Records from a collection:
>>>

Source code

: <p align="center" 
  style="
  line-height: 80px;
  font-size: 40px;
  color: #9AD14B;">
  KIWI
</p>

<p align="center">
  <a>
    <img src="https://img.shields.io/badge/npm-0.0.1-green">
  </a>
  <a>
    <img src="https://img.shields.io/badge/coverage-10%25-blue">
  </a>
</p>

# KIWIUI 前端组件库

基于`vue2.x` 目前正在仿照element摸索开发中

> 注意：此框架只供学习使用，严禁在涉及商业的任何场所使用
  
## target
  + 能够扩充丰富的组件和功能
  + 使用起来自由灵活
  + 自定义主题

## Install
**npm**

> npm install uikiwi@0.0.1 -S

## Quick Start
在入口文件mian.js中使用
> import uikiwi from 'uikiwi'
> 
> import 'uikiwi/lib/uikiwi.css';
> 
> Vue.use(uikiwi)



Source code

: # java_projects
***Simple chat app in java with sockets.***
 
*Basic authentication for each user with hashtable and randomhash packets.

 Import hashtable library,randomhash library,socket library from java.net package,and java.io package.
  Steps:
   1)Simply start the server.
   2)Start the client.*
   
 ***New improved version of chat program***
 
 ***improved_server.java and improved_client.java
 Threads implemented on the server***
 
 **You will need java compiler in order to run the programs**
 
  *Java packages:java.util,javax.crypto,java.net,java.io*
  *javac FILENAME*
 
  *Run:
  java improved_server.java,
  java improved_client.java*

<<<

§ **Instructions for the task**:
Write out the lines of the records exactly, starting at the one holding "run the programs**" and ending with the last line, and include no others.

§ **Expected answer**:
 **You will need java compiler in order to run the programs**
 
  *Java packages:java.util,javax.crypto,java.net,java.io*
  *javac FILENAME*
 
  *Run:
  java improved_server.java,
  java improved_client.java*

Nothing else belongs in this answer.